WORK INSTRUCTIONS = Go through the lines below and tally those containing the string "find". Respond with the number only.

[DATA SECTION — start]

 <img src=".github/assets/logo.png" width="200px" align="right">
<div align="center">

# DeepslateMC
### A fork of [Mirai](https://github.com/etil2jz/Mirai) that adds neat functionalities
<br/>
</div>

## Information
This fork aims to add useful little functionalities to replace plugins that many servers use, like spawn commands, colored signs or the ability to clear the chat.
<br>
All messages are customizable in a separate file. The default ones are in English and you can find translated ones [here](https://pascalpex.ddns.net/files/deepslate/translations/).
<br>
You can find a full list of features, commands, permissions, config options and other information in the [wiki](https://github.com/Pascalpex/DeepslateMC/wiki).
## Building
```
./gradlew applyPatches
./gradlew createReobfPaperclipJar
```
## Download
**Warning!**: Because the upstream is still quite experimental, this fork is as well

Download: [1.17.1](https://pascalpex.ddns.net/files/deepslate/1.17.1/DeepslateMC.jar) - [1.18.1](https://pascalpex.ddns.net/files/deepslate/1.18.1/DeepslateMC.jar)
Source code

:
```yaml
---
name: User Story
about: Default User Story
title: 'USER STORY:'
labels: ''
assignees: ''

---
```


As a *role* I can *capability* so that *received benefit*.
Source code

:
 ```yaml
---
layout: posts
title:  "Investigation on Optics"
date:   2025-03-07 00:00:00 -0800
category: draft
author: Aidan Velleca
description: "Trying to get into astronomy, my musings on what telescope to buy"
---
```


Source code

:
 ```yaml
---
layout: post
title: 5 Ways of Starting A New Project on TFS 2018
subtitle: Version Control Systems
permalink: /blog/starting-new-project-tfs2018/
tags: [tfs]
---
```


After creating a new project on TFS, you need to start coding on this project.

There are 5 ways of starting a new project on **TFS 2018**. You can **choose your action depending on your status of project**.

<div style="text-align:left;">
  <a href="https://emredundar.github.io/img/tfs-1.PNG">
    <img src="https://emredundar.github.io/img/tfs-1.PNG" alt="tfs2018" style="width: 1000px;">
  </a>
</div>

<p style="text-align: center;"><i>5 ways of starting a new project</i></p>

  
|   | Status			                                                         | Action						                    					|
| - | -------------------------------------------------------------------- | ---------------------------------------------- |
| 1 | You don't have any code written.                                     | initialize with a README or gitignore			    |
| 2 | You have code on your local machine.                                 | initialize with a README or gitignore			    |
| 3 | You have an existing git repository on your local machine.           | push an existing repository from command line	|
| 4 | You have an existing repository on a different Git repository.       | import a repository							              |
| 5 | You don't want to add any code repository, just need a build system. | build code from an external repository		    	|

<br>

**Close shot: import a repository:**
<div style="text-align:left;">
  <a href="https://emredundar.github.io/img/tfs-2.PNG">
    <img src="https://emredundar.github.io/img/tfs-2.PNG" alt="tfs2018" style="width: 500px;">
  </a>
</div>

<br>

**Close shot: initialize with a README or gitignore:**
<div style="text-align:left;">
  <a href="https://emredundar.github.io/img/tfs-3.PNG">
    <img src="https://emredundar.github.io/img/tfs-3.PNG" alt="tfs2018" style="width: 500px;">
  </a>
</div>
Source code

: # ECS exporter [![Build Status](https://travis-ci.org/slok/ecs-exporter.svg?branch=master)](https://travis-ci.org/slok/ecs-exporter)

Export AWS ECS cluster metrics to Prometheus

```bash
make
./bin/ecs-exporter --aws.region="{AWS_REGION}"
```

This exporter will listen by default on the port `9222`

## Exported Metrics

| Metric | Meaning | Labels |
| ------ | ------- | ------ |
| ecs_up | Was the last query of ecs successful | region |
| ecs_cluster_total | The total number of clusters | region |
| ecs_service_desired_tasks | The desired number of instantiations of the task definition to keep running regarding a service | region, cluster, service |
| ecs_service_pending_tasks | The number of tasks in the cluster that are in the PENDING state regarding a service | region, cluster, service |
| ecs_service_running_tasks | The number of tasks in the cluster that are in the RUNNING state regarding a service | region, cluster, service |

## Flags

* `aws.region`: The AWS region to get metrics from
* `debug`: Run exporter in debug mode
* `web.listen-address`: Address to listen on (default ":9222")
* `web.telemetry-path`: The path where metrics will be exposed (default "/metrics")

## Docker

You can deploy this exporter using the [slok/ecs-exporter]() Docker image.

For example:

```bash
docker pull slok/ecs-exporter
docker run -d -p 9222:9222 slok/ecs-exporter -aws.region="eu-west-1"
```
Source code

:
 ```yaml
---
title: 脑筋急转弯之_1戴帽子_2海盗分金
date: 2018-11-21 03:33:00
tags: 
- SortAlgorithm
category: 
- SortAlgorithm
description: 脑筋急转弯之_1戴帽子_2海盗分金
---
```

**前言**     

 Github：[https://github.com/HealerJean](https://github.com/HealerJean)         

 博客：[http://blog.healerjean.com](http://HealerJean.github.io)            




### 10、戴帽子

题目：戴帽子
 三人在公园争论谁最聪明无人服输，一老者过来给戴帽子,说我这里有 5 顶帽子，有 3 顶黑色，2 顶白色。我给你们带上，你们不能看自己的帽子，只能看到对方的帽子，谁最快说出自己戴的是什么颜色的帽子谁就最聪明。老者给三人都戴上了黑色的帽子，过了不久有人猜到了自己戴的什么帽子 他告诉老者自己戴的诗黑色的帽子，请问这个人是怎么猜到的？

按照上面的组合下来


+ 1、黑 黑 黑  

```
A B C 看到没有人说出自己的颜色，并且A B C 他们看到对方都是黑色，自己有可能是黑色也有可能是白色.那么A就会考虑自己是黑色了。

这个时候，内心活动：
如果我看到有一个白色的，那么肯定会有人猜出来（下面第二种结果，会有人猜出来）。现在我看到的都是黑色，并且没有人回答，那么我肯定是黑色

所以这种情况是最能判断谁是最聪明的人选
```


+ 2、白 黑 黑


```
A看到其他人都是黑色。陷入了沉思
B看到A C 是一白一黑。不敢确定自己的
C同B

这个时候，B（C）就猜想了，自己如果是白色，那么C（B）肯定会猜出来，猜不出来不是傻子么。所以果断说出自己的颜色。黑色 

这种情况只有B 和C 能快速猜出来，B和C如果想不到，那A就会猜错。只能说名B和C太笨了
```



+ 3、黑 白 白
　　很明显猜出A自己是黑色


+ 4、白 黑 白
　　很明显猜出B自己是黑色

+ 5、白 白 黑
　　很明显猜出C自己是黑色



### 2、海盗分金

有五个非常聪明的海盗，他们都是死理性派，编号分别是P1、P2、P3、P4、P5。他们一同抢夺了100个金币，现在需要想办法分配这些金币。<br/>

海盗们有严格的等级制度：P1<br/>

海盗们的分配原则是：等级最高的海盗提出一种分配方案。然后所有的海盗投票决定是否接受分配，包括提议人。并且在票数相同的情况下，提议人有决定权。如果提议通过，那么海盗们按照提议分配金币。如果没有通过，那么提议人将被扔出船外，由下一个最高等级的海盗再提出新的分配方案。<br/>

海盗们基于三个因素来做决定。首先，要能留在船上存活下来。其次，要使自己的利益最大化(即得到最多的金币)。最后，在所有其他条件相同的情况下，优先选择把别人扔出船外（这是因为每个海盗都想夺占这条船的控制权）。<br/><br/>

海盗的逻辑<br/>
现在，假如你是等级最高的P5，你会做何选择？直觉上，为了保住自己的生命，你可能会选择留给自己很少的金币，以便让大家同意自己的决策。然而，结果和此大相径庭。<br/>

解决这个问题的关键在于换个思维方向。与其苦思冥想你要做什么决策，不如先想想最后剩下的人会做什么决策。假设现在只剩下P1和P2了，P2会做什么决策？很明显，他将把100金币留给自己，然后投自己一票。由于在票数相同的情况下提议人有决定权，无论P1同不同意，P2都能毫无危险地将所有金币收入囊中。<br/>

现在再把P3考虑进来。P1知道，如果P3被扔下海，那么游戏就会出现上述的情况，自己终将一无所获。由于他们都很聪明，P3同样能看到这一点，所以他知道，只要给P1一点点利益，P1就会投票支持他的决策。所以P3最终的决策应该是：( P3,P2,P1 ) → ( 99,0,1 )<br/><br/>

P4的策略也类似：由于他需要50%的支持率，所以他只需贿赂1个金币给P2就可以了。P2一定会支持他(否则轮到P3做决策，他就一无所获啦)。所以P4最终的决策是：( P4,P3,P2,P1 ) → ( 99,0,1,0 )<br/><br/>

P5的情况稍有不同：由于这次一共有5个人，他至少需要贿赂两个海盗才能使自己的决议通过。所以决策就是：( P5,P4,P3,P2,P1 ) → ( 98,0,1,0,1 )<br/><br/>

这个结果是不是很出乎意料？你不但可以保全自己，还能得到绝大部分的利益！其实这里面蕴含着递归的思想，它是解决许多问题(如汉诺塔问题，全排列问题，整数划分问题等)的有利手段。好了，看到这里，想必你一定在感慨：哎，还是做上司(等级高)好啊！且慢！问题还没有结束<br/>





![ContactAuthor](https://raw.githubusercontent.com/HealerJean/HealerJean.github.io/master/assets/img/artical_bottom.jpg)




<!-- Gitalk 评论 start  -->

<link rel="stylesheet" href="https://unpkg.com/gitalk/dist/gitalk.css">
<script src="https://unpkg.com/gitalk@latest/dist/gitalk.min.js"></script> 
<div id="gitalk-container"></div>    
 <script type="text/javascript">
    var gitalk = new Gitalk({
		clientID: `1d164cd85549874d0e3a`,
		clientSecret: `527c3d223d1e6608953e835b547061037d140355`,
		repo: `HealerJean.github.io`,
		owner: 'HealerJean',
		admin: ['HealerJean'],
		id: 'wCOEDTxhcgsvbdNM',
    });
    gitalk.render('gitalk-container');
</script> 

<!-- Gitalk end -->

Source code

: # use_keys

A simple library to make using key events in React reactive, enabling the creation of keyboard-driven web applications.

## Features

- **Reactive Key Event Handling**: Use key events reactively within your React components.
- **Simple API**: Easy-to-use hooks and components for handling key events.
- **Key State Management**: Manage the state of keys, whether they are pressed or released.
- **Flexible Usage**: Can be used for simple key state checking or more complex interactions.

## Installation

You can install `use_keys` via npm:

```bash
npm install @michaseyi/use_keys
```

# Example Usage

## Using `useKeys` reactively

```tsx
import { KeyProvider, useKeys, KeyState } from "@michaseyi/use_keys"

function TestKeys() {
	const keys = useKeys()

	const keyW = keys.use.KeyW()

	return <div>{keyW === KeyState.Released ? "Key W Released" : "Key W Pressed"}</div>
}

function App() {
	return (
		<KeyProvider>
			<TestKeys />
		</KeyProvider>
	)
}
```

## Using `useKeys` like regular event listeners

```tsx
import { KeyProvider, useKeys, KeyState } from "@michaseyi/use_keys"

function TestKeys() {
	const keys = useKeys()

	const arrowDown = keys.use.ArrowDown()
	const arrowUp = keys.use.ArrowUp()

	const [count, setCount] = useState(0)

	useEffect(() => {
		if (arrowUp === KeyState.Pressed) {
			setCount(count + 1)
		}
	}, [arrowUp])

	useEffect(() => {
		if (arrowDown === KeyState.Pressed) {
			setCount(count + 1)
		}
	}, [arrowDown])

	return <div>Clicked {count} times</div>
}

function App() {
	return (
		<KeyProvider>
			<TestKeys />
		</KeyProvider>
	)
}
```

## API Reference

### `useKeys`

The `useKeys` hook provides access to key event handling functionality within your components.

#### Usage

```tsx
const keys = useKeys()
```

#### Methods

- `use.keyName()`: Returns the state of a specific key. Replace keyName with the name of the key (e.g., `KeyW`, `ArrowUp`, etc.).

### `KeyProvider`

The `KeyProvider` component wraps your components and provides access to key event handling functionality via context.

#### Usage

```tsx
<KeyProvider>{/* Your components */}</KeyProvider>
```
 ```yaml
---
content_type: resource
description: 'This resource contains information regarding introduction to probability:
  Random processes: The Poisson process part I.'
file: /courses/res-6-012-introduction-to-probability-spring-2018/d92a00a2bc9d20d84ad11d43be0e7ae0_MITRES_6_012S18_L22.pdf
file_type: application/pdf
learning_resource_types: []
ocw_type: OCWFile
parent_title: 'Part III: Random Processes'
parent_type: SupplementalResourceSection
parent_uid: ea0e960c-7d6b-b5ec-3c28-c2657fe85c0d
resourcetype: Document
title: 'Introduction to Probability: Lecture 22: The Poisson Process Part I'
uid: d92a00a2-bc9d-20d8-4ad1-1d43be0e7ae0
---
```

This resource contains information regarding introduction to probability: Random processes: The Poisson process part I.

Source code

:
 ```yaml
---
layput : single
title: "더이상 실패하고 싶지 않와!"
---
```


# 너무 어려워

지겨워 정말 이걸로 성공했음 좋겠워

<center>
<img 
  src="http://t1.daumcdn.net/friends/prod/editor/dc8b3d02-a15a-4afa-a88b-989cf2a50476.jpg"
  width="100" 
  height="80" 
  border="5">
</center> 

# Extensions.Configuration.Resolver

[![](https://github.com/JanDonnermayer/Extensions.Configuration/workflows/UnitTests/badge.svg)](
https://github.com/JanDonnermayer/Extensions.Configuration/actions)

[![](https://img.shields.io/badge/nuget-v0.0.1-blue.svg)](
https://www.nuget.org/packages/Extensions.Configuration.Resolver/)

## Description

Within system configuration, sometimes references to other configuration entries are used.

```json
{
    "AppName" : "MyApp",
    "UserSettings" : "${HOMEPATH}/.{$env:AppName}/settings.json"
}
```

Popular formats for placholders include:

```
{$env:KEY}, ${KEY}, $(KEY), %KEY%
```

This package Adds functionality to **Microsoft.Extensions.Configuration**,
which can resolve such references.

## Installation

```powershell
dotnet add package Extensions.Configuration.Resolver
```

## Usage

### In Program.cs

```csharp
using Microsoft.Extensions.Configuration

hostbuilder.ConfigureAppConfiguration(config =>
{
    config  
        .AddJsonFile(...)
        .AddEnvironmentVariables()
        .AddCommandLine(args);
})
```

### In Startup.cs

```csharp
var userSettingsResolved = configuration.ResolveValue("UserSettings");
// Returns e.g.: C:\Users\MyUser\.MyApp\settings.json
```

[DATA SECTION — finish]

OUTPUT FOR THIS EXERCISE = 2